THE PROBLEM: Transcribe the data exactly, omitting whatever pictures it holds.

Rendered images with source text:
· · · · ·

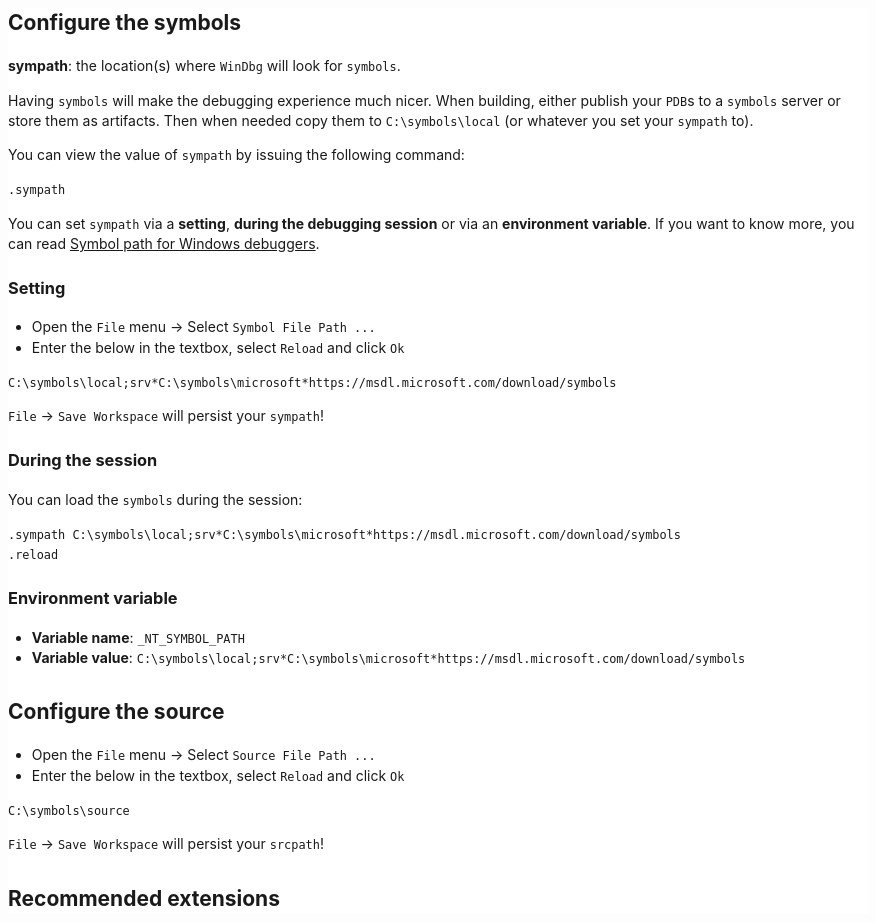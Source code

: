 ## Configure the symbols

**sympath**: the location(s) where `WinDbg` will look for `symbols`.

Having `symbols` will make the debugging experience much nicer. When building, either publish your `PDB`s to a `symbols` server or store them as artifacts. Then when needed copy them to `C:\symbols\local` (or whatever you set your `sympath` to).

You can view the value of `sympath` by issuing the following command:

```text
.sympath
```

You can set `sympath` via a **setting**, **during the debugging session** or via an **environment variable**. If you want to know more, you can read [Symbol path for Windows debuggers][symbol-path-windows-debuggers].

### Setting

- Open the `File` menu -> Select `Symbol File Path ...`
- Enter the below in the textbox, select `Reload` and click `Ok`

```text
C:\symbols\local;srv*C:\symbols\microsoft*https://msdl.microsoft.com/download/symbols
```

`File` -> `Save Workspace` will persist your `sympath`!

### During the session

You can load the `symbols` during the session:

```text
.sympath C:\symbols\local;srv*C:\symbols\microsoft*https://msdl.microsoft.com/download/symbols
.reload
```

### Environment variable

- **Variable name**: `_NT_SYMBOL_PATH`
- **Variable value**: `C:\symbols\local;srv*C:\symbols\microsoft*https://msdl.microsoft.com/download/symbols`

## Configure the source

- Open the `File` menu -> Select `Source File Path ...`
- Enter the below in the textbox, select `Reload` and click `Ok`

```text
C:\symbols\source
```

`File` -> `Save Workspace` will persist your `srcpath`!

## Recommended extensions


[proc-dump]: https://docs.microsoft.com/en-us/sysinternals/downloads/procdump
[sysinternals]: https://docs.microsoft.com/en-us/sysinternals/
[windows-development-kit]: https://msdn.microsoft.com/en-us/windows/hardware/hh852365.aspx
[windbg-store]: https://www.microsoft.com/en-au/store/p/windbg-preview/9pgjgd53tn86
[psscor4]: http://www.microsoft.com/download/en/details.aspx?id=21255
[sosex-32]: http://www.stevestechspot.com/downloads/sosex_32.zip
[sosex-64]: http://www.stevestechspot.com/downloads/sosex_64.zip
[code-project-windbg-tutorial]: http://www.codeproject.com/Articles/6084/Windows-Debuggers-Part-1-A-WinDbg-Tutorial
[locating-dlls]: https://docs.microsoft.com/en-us/windows-hardware/drivers/debugger/debugging-managed-code
[new-commands-sos]: http://blogs.msdn.com/b/tess/archive/2010/03/01/new-commands-in-sos-for-net-4-0-part-1.aspx
[so-windbg-symbols-resolution]: http://stackoverflow.com/questions/471733/windbg-symbol-resolution
[so-learn-windbg]: https://stackoverflow.com/questions/138334/starting-to-learn-windbg
[so-why-psscor4-not-run]: https://stackoverflow.com/a/25982368/57369
[book-advanced-not-debugging]: https://www.amazon.com/Advanced-NET-Debugging-Mario-Hewardt/dp/0321578899/
[address-range-syntax]: https://docs.microsoft.com/en-us/windows-hardware/drivers/debugger/address-and-address-range-syntax
[pinpointing-static-root]: http://blogs.microsoft.co.il/sasha/2012/02/07/pinpointing-a-static-gc-root-with-sos/
[so-son-of-strike]: https://stackoverflow.com/a/21363245/57369
[symbol-path-windows-debuggers]: https://docs.microsoft.com/en-us/windows-hardware/drivers/debugger/symbol-path
[so-good-tutorial-windbg]: https://stackoverflow.com/a/11713272/57369
[mex]: https://www.microsoft.com/en-us/download/details.aspx?id=53304
[so-monitor-held]: https://stackoverflow.com/a/2203085/57369
[why-eee-soe-oom]: https://blogs.msdn.microsoft.com/tess/2009/08/10/why-do-i-see-executionengineexception-stackoverflowexception-and-outofmemoryexception-on-the-heap-when-debugging-net-applications/
[windbg-preview-guide]: windbg-preview.md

· · · · ·

OUTPUT OF THE EXERCISE:
Source code

: ## Configure the symbols

**sympath**: the location(s) where `WinDbg` will look for `symbols`.

Having `symbols` will make the debugging experience much nicer. When building, either publish your `PDB`s to a `symbols` server or store them as artifacts. Then when needed copy them to `C:\symbols\local` (or whatever you set your `sympath` to).

You can view the value of `sympath` by issuing the following command:

```text
.sympath
```

You can set `sympath` via a **setting**, **during the debugging session** or via an **environment variable**. If you want to know more, you can read [Symbol path for Windows debuggers][symbol-path-windows-debuggers].

### Setting

- Open the `File` menu -> Select `Symbol File Path ...`
- Enter the below in the textbox, select `Reload` and click `Ok`

```text
C:\symbols\local;srv*C:\symbols\microsoft*https://msdl.microsoft.com/download/symbols
```

`File` -> `Save Workspace` will persist your `sympath`!

### During the session

You can load the `symbols` during the session:

```text
.sympath C:\symbols\local;srv*C:\symbols\microsoft*https://msdl.microsoft.com/download/symbols
.reload
```

### Environment variable

- **Variable name**: `_NT_SYMBOL_PATH`
- **Variable value**: `C:\symbols\local;srv*C:\symbols\microsoft*https://msdl.microsoft.com/download/symbols`

## Configure the source

- Open the `File` menu -> Select `Source File Path ...`
- Enter the below in the textbox, select `Reload` and click `Ok`

```text
C:\symbols\source
```

`File` -> `Save Workspace` will persist your `srcpath`!

## Recommended extensions


[proc-dump]: https://docs.microsoft.com/en-us/sysinternals/downloads/procdump
[sysinternals]: https://docs.microsoft.com/en-us/sysinternals/
[windows-development-kit]: https://msdn.microsoft.com/en-us/windows/hardware/hh852365.aspx
[windbg-store]: https://www.microsoft.com/en-au/store/p/windbg-preview/9pgjgd53tn86
[psscor4]: http://www.microsoft.com/download/en/details.aspx?id=21255
[sosex-32]: http://www.stevestechspot.com/downloads/sosex_32.zip
[sosex-64]: http://www.stevestechspot.com/downloads/sosex_64.zip
[code-project-windbg-tutorial]: http://www.codeproject.com/Articles/6084/Windows-Debuggers-Part-1-A-WinDbg-Tutorial
[locating-dlls]: https://docs.microsoft.com/en-us/windows-hardware/drivers/debugger/debugging-managed-code
[new-commands-sos]: http://blogs.msdn.com/b/tess/archive/2010/03/01/new-commands-in-sos-for-net-4-0-part-1.aspx
[so-windbg-symbols-resolution]: http://stackoverflow.com/questions/471733/windbg-symbol-resolution
[so-learn-windbg]: https://stackoverflow.com/questions/138334/starting-to-learn-windbg
[so-why-psscor4-not-run]: https://stackoverflow.com/a/25982368/57369
[book-advanced-not-debugging]: https://www.amazon.com/Advanced-NET-Debugging-Mario-Hewardt/dp/0321578899/
[address-range-syntax]: https://docs.microsoft.com/en-us/windows-hardware/drivers/debugger/address-and-address-range-syntax
[pinpointing-static-root]: http://blogs.microsoft.co.il/sasha/2012/02/07/pinpointing-a-static-gc-root-with-sos/
[so-son-of-strike]: https://stackoverflow.com/a/21363245/57369
[symbol-path-windows-debuggers]: https://docs.microsoft.com/en-us/windows-hardware/drivers/debugger/symbol-path
[so-good-tutorial-windbg]: https://stackoverflow.com/a/11713272/57369
[mex]: https://www.microsoft.com/en-us/download/details.aspx?id=53304
[so-monitor-held]: https://stackoverflow.com/a/2203085/57369
[why-eee-soe-oom]: https://blogs.msdn.microsoft.com/tess/2009/08/10/why-do-i-see-executionengineexception-stackoverflowexception-and-outofmemoryexception-on-the-heap-when-debugging-net-applications/
[windbg-preview-guide]: windbg-preview.md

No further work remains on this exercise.